§ TRY IT: Copy out all lines from the entries below in which "presents" occurs.

§ ENTRIES PROVIDED:
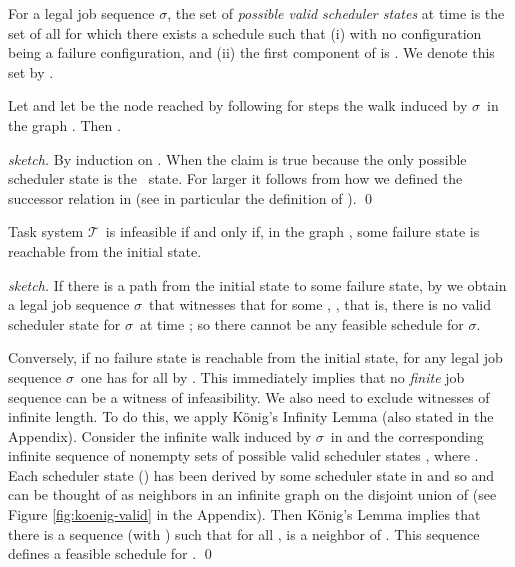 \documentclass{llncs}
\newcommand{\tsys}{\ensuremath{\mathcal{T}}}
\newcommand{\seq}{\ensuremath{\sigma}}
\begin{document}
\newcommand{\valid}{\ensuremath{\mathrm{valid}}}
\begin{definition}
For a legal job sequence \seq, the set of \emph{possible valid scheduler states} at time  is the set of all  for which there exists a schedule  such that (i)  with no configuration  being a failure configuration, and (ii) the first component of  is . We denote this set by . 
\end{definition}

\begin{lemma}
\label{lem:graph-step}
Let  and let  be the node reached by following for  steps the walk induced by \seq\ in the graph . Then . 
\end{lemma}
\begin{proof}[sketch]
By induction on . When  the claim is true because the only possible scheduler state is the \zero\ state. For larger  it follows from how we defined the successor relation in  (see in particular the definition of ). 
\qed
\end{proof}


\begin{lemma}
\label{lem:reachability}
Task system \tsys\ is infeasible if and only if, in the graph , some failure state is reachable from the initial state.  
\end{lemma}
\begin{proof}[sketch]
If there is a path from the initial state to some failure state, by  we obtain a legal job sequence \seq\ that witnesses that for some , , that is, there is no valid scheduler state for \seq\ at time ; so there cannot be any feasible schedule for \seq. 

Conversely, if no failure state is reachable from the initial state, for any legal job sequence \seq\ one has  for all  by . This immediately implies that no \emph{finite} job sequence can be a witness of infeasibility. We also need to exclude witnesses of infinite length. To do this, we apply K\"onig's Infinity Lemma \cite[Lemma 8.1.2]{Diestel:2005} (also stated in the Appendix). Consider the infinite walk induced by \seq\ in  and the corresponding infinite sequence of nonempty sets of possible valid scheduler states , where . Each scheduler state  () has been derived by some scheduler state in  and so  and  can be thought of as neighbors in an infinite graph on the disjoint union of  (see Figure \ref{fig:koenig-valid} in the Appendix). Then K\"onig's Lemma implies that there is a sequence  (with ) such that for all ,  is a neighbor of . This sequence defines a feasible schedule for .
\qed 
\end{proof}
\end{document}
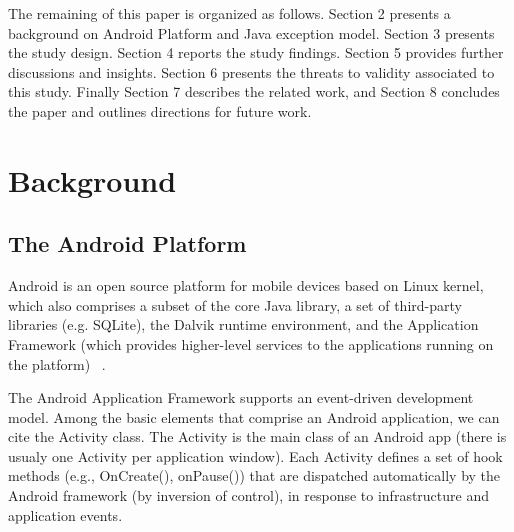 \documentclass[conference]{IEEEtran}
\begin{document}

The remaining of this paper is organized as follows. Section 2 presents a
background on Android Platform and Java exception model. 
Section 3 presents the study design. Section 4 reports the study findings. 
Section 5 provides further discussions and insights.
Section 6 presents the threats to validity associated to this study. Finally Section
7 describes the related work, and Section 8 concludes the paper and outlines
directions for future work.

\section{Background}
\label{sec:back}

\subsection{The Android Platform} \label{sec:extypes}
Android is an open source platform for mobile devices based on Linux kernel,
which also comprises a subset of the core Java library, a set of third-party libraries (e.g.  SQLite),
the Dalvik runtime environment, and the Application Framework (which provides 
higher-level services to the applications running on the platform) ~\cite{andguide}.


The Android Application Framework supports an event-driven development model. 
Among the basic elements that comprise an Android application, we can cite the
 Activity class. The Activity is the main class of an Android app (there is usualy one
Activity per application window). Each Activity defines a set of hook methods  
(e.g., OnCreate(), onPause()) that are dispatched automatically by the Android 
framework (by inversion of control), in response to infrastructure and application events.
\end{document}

§ ANSWER BOX:
The remaining of this paper is organized as follows. Section 2 presents a
Section 3 presents the study design. Section 4 reports the study findings. 
Section 6 presents the threats to validity associated to this study. Finally Section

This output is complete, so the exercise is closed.